Worley J F, McIntyre M S, Spencer B, Dukes I D
Department of Cell Physiology, Glaxo Research Institute, Research Triangle Park, North Carolina 27709.
J Biol Chem. 1994 Dec 23;269(51):32055-8.
Glucose stimulation of beta-cell insulin secretion is initiated by membrane depolarization coupled with an elevation in intracellular Ca2+ concentration ([Ca2+]i). Both depolarization-dependent Ca2+ entry and intracellular Ca2+ store release contribute to the sugar-induced rise in [Ca2+]i. Here we show that maneuvers depleting intracellular Ca2+ stores induce membrane depolarization and a sustained nitrendipine-sensitive Ca2+ influx, whereas interventions promoting Ca2+ store refilling produce a hyperpolarization and inhibit Ca2+ influx. Both intracellular Ca2+ store depletion and maitotoxin activated a depolarizing nonselective cation current carried principally by Na+ in the physiological range of membrane potentials. The activation of such a current may form the paradigm by which excitable cells refill depleted intracellular Ca2+ stores by depolarization-driven opening of voltage-activated Ca2+ channels.

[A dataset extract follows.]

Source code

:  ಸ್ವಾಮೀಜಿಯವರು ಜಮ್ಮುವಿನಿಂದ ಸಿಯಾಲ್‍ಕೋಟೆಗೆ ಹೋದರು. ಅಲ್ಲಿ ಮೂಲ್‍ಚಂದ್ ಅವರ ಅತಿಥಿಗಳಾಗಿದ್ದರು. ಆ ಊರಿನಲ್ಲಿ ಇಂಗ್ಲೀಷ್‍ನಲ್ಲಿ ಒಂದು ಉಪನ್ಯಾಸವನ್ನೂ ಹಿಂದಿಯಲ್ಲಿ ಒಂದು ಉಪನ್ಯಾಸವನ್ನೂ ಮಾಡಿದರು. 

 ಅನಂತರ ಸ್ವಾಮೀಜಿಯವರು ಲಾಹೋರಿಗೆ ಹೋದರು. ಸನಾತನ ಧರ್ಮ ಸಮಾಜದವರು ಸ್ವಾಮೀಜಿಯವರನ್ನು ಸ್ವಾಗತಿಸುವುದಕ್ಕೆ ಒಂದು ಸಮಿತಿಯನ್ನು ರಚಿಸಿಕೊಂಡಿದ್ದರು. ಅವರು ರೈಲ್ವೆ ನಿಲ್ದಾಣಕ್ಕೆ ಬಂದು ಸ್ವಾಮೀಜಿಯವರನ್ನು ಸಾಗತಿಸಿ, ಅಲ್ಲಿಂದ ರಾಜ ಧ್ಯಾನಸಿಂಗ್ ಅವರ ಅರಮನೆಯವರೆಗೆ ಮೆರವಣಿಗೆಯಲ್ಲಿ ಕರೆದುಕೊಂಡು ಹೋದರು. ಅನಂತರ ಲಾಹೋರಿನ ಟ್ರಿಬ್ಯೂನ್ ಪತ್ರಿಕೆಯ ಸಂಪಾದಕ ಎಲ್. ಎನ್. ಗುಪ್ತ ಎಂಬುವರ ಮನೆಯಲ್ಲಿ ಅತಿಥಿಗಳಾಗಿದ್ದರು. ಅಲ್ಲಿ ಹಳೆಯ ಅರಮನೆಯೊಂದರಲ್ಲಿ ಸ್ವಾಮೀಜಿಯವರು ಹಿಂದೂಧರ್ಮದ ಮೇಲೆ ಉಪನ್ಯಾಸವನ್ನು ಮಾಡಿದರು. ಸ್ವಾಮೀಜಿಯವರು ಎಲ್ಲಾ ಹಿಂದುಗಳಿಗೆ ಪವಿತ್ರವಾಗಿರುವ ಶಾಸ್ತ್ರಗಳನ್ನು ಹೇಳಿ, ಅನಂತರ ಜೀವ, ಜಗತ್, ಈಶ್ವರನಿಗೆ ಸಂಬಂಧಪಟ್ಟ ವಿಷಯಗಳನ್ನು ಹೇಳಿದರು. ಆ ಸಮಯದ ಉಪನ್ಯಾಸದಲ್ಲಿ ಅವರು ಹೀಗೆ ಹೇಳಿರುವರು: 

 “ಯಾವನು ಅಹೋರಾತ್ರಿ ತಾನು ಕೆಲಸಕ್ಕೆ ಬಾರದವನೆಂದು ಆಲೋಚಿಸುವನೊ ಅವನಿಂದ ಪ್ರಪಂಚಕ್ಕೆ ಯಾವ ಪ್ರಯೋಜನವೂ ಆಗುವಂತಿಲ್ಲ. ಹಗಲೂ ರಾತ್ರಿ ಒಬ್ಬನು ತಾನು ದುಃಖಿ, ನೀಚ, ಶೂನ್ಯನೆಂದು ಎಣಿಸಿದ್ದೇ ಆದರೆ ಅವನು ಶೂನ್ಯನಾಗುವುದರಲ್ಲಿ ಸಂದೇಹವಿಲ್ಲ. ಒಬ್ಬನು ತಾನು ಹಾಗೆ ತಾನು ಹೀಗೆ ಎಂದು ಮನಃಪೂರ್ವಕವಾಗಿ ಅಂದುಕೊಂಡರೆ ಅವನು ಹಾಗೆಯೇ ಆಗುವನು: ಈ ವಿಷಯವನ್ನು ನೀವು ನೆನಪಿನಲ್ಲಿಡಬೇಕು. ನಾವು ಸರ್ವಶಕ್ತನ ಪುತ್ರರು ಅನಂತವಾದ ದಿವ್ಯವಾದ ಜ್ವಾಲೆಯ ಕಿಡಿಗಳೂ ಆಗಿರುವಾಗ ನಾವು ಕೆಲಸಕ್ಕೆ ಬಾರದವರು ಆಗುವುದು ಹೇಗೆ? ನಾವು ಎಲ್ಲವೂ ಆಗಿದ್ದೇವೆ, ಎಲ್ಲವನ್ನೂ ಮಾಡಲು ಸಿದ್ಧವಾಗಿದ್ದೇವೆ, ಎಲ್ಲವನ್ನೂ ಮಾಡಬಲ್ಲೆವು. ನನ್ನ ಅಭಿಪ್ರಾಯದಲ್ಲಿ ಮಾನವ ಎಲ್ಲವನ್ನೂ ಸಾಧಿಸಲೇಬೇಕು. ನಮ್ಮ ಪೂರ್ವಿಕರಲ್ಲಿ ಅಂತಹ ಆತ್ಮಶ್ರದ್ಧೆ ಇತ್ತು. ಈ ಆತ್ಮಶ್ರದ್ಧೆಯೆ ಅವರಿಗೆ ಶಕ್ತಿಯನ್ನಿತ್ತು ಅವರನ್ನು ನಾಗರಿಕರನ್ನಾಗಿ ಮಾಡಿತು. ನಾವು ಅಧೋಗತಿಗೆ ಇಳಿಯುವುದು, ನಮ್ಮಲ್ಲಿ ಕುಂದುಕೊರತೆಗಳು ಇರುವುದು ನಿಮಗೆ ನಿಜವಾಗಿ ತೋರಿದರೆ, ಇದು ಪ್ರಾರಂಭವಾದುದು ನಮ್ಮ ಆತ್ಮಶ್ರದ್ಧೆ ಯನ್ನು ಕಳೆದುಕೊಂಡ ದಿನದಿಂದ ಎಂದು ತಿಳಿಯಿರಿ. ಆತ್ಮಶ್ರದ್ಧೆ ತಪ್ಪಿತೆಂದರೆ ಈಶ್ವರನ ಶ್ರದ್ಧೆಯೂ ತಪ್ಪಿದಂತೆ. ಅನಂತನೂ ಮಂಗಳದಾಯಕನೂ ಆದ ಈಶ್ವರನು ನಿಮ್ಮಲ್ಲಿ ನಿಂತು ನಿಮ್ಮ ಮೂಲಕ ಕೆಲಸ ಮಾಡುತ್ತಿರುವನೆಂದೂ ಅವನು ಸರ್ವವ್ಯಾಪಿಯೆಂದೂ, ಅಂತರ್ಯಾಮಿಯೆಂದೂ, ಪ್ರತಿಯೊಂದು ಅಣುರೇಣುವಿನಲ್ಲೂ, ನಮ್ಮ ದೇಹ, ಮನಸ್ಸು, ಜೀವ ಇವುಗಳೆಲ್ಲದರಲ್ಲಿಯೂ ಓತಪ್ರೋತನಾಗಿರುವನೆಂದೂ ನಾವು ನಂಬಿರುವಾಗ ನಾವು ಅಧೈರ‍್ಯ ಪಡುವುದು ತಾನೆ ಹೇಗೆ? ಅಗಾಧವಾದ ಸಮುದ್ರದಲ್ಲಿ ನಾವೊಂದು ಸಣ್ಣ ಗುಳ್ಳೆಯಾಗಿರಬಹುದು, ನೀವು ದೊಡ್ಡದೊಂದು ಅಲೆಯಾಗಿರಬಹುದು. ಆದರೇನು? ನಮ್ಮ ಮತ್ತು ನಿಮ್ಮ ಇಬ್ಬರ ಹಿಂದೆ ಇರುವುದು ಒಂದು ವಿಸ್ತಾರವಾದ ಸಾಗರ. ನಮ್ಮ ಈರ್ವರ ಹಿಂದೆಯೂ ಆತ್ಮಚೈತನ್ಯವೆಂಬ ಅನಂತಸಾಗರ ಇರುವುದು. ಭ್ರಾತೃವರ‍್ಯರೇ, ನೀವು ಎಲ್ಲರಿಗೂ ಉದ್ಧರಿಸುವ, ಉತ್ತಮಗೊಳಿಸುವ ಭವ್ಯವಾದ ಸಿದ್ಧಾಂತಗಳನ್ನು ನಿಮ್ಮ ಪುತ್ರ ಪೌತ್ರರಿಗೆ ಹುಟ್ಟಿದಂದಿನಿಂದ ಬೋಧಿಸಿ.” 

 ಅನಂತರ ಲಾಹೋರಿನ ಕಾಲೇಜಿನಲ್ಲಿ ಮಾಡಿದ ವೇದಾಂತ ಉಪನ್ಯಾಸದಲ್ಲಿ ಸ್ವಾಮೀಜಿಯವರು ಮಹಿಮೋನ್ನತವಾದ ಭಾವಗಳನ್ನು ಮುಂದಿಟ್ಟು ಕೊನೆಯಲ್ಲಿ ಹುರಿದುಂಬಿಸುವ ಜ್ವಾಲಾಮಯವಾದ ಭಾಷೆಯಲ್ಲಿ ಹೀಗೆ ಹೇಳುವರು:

β细胞胰岛素分泌的葡萄糖刺激是由膜去极化与细胞内Ca2+浓度([Ca2+]i)升高共同启动的。去极化依赖性Ca2+内流和细胞内Ca2+储存释放都有助于糖诱导的[Ca2+]i升高。在这里,我们表明,耗尽细胞内Ca2+储存的操作会诱导膜去极化和持续的尼群地平敏感的Ca2+内流,而促进Ca2+储存重新填充的干预措施会产生超极化并抑制Ca2+内流。细胞内Ca2+储存耗尽和 maitotoxin 均激活了一种去极化的非选择性阳离子电流,该电流在膜电位的生理范围内主要由 Na+ 携带。这种电流的激活可能形成了一种模式,通过这种模式,可兴奋细胞通过去极化驱动的电压激活Ca²⁺通道开放来重新填充耗尽的细胞内Ca²⁺储存。